While aboard the RMS Queen Mary when World War II began in September 1939, Hope volunteered to perform a special show for the passengers, during which he sang “Thanks for the Memory” with rewritten lyrics. He performed his first USO show on May 6, 1941, at March Field in California, and continued to travel and entertain troops for the rest of World War II, later during the Korean War, the Vietnam War, the third phase of the Lebanon Civil War, the latter years of the Iran–Iraq War, and the 1990–91 Persian Gulf War. His USO career lasted a half-century during which he headlined 57 times.

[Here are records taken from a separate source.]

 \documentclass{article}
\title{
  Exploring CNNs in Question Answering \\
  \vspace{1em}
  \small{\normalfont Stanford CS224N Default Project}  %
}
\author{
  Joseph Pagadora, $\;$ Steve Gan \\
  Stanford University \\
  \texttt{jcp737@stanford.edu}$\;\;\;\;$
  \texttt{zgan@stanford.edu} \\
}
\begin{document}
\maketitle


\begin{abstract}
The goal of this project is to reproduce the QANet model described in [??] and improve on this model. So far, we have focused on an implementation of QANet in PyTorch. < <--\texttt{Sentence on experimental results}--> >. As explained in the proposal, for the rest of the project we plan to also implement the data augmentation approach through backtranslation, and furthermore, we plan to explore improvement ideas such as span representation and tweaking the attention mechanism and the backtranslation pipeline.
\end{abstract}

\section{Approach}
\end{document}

He had a deep respect for the men and women who served in the military, and this was reflected in his willingness to go anywhere to entertain them.[50] However, during the highly controversial Vietnam War, Hope had trouble convincing some performers to join him on tour, but he was accompanied on at least one USO tour by Ann-Margret. Anti-war sentiment was high, and his pro-troop stance made him a target of criticism from some quarters. Some shows were drowned out by boos, others were listened to in silence.

The tours were funded by the U.S. Department of Defense, Hope’s television sponsors, and by NBC, the network that broadcast the television specials created after each tour from footage shot on location. However, the footage and shows were owned by Hope’s own production company, which made them very lucrative ventures for him, as outlined by writer Richard Zoglin in his 2014 biography “Hope: Entertainer of the Century”.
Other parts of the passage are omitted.